Bob John

Personal information
- Full name: Robert Frederick John
- Date of birth: 3 February 1899
- Place of birth: Barry, Wales
- Date of death: 17 July 1982 (aged 83)
- Place of death: Barry, Wales
- Height: 5 ft 7+1⁄2 in (1.71 m)
- Positions: Left half; left back;

Senior career*
- Years: Team / Apps / (Gls)
- Barry Town
- Caerphilly
- 1922–1937: Arsenal / 421 / (12)

International career
- 1923–1936: Wales / 15 / (0)

Managerial career
- 1950: Torquay United

= Bob John =

Welsh football player and manager

Robert Frederick John (3 February 1899 – 17 July 1982) was a Welsh football player and coach.

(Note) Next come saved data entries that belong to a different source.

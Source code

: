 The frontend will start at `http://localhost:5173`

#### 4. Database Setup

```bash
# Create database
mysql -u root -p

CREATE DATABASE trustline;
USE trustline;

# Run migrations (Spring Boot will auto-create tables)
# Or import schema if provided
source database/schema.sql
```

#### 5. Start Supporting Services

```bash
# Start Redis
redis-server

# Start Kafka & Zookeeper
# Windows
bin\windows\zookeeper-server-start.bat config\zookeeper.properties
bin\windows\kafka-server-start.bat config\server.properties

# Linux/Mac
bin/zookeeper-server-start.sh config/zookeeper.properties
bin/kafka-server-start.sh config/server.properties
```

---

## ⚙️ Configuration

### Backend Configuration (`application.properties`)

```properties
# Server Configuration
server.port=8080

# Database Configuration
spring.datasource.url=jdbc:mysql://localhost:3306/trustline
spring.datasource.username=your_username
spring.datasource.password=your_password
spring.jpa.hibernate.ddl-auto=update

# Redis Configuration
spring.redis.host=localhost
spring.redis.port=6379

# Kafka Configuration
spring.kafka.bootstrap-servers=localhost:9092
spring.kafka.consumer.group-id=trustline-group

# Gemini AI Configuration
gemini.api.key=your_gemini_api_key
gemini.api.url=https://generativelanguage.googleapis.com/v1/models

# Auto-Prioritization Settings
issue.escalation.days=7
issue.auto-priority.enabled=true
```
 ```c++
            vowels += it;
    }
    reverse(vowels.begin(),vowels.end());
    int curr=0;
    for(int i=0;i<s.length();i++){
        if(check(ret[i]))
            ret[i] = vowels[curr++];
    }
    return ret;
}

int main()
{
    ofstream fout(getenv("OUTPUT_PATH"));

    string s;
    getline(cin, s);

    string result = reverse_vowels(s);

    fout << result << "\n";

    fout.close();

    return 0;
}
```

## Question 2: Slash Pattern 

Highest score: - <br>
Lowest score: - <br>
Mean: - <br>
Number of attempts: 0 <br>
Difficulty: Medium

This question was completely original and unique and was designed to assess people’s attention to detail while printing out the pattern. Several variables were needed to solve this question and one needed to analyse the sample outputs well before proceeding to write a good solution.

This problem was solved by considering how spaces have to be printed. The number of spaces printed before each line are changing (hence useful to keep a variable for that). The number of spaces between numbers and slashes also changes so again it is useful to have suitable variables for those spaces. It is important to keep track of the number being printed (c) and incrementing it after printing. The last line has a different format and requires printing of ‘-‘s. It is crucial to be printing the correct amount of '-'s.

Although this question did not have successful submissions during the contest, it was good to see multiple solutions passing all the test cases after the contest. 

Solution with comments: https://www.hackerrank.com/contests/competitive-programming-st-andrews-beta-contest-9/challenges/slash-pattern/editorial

Born in Barry, John played for Barry Town and Caerphilly, before joining English club Arsenal, who signed him, against stiff competition, in January 1922 for a fee of £750. John made his Arsenal first-team debut on 28 October 1922 in a 2–1 defeat at home to Newcastle United and quickly became a regular, succeeding Tom Whittaker at left half. His ability was such that soon after he made his debut for the Welsh national side, against Scotland on 17 March 1923; it was the first of fifteen caps.

John was displaced from the Arsenal side in 1923–24 thanks to competition from Billy Blyth and Andrew Young, but after being switched to left back to cover for Andy Kennedy, he was a near ever-present in 1924–25. Eventually however, John was switched back to left half, and this time he remained a first-team regular. A prodigious ball-winner and noted passer of the ball, John reached (but lost) the FA Cup Final with Arsenal in 1926–27, after a mistake by his compatriot and close friend Dan Lewis; it was John who consoled Lewis after the final whistle, assuring him he would get another chance to a win a medal (although Lewis never did). He played in Arsenal's 2–1 victory over Sheffield Wednesday in the Charity Shield at Stamford Bridge in October 1930.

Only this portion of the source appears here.